Moreover, Implementing the UN 2030 Agenda and its Sustainable Development Goals: contribution by Parliaments was one of the main topics of the European Conference of Presidents of Parliament organised by the Parliamentary Assembly in Strasbourg on 24-25 October 2019.
The approach of the Congress of Local and Regional Authorities is based on three key principles: achieving SDGs is the shared responsibility of all levels of government; local and regional authorities must have the necessary competences and financial autonomy to achieve the goals in their respective areas; citizens must always remain at the heart of the action.
The Congress plays an active role in the field by promoting cooperation at all levels. In this context, the Congress is working towards the implementation of Objective 17, as demonstrated by its willingness to intercede among different NGOs and elected officials in different discussion forums.

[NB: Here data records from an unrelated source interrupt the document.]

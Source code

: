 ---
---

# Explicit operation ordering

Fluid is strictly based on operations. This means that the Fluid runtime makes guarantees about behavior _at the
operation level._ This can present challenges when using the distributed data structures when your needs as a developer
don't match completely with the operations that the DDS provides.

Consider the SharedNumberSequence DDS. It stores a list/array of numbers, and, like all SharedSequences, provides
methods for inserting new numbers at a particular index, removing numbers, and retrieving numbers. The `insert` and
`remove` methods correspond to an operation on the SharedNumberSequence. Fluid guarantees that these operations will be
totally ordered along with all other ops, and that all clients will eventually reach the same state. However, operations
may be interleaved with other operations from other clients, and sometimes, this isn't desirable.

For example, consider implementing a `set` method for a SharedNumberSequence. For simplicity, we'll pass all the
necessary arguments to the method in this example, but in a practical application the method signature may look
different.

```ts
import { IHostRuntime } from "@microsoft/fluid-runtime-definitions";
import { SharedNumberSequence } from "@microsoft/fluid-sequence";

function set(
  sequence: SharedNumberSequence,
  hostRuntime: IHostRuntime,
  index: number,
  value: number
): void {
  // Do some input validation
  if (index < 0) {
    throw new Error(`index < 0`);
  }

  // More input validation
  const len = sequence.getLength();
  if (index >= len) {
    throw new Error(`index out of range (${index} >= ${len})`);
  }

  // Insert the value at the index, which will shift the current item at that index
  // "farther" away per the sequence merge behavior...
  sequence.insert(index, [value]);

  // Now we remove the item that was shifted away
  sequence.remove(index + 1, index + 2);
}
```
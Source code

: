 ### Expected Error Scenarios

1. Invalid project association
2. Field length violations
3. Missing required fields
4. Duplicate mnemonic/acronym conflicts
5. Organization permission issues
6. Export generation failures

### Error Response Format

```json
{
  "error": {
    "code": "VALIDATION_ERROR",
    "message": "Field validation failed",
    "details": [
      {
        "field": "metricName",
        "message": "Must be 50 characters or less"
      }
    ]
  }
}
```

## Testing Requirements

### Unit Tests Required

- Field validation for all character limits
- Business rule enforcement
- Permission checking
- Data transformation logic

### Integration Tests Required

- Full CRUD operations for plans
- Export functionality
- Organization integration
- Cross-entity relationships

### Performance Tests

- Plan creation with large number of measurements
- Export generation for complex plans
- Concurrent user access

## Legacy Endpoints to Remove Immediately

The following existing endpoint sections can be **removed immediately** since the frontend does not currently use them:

The Congress also cooperates closely with national associations of local and regional authorities. This partnership allows to establish a truly inclusive dialogue. That is why the Congress is redoubling its efforts to strengthen these associations and develop their efficiency and autonomy.
In order to implement successfully the SDGs, the Congress cooperates a wide range of actors:
- its institutional partners within the Council of Europe, in particular, the Parliamentary Assembly which adopted, in 2019, a resolution calling for greater synergies between the two institutions in the implementation of the SDGs and the Directorate of Programme Co-ordination.
- international organisations representing local and regional authorities, such as United Cities and Local Governments (UCLG),
- European institutions, as the Committee of the Regions, the CALRE and the AER.
The Congress adopted the following texts in relation to SDG 17:
- RES452 (2019) - Revised Code of Good Practice for Civil Participation in the Decision-making Process
The Council of Europe is implementing a comprehensive co-operation programme to help its member states to integrate human rights standards in their penitentiary, probation and law-enforcement institutions with the aim, among other, to promote partnerships between the public and civil society sectors in relation to oversight of police activity, independent monitoring of places of detention, rehabilitation of prisoners and their reintegration into society.